== YOUR ASSIGNMENT ==
All of the entries are to be restated word for word.

(Dataset entries)
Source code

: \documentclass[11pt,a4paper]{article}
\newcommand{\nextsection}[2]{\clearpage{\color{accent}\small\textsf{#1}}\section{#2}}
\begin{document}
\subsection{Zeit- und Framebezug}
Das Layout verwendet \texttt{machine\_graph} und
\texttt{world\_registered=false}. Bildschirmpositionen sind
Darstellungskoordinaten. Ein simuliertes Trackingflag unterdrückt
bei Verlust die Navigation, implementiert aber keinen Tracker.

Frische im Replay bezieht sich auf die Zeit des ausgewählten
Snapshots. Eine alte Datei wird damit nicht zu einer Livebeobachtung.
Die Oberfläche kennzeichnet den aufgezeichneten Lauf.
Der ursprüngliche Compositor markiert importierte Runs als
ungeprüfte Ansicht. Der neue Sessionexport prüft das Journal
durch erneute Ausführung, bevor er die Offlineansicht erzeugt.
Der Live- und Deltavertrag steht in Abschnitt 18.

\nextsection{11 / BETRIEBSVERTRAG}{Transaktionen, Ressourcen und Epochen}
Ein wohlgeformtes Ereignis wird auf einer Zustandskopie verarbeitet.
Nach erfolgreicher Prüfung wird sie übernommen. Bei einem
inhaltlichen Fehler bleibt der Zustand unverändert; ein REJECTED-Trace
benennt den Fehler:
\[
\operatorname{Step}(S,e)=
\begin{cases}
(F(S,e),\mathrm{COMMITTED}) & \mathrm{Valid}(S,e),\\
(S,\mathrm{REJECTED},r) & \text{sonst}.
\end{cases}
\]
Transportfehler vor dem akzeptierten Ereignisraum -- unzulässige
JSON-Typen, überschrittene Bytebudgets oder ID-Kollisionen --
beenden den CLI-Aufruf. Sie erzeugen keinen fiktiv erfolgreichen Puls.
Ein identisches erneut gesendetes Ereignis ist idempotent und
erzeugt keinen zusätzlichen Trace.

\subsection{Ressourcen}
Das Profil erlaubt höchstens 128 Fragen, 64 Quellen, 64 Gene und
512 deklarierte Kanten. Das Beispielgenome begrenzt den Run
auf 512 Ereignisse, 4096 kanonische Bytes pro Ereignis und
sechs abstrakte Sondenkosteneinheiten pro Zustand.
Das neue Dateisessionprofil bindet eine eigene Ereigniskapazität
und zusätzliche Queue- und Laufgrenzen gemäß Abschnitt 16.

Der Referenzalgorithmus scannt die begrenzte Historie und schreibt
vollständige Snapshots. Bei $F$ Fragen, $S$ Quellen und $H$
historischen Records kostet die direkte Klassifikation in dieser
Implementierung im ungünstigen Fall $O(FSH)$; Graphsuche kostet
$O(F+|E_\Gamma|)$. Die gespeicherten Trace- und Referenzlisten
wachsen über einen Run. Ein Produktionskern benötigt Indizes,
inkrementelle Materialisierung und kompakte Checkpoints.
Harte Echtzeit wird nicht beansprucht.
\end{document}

== SOLUTION FOR THIS TASK ==
Source code

: \documentclass[11pt,a4paper]{article}
\newcommand{\nextsection}[2]{\clearpage{\color{accent}\small\textsf{#1}}\section{#2}}
\begin{document}
\subsection{Zeit- und Framebezug}
Das Layout verwendet \texttt{machine\_graph} und
\texttt{world\_registered=false}. Bildschirmpositionen sind
Darstellungskoordinaten. Ein simuliertes Trackingflag unterdrückt
bei Verlust die Navigation, implementiert aber keinen Tracker.

Frische im Replay bezieht sich auf die Zeit des ausgewählten
Snapshots. Eine alte Datei wird damit nicht zu einer Livebeobachtung.
Die Oberfläche kennzeichnet den aufgezeichneten Lauf.
Der ursprüngliche Compositor markiert importierte Runs als
ungeprüfte Ansicht. Der neue Sessionexport prüft das Journal
durch erneute Ausführung, bevor er die Offlineansicht erzeugt.
Der Live- und Deltavertrag steht in Abschnitt 18.

\nextsection{11 / BETRIEBSVERTRAG}{Transaktionen, Ressourcen und Epochen}
Ein wohlgeformtes Ereignis wird auf einer Zustandskopie verarbeitet.
Nach erfolgreicher Prüfung wird sie übernommen. Bei einem
inhaltlichen Fehler bleibt der Zustand unverändert; ein REJECTED-Trace
benennt den Fehler:
\[
\operatorname{Step}(S,e)=
\begin{cases}
(F(S,e),\mathrm{COMMITTED}) & \mathrm{Valid}(S,e),\\
(S,\mathrm{REJECTED},r) & \text{sonst}.
\end{cases}
\]
Transportfehler vor dem akzeptierten Ereignisraum -- unzulässige
JSON-Typen, überschrittene Bytebudgets oder ID-Kollisionen --
beenden den CLI-Aufruf. Sie erzeugen keinen fiktiv erfolgreichen Puls.
Ein identisches erneut gesendetes Ereignis ist idempotent und
erzeugt keinen zusätzlichen Trace.

\subsection{Ressourcen}
Das Profil erlaubt höchstens 128 Fragen, 64 Quellen, 64 Gene und
512 deklarierte Kanten. Das Beispielgenome begrenzt den Run
auf 512 Ereignisse, 4096 kanonische Bytes pro Ereignis und
sechs abstrakte Sondenkosteneinheiten pro Zustand.
Das neue Dateisessionprofil bindet eine eigene Ereigniskapazität
und zusätzliche Queue- und Laufgrenzen gemäß Abschnitt 16.

Der Referenzalgorithmus scannt die begrenzte Historie und schreibt
vollständige Snapshots. Bei $F$ Fragen, $S$ Quellen und $H$
historischen Records kostet die direkte Klassifikation in dieser
Implementierung im ungünstigen Fall $O(FSH)$; Graphsuche kostet
$O(F+|E_\Gamma|)$. Die gespeicherten Trace- und Referenzlisten
wachsen über einen Run. Ein Produktionskern benötigt Indizes,
inkrementelle Materialisierung und kompakte Checkpoints.
Harte Echtzeit wird nicht beansprucht.
\end{document}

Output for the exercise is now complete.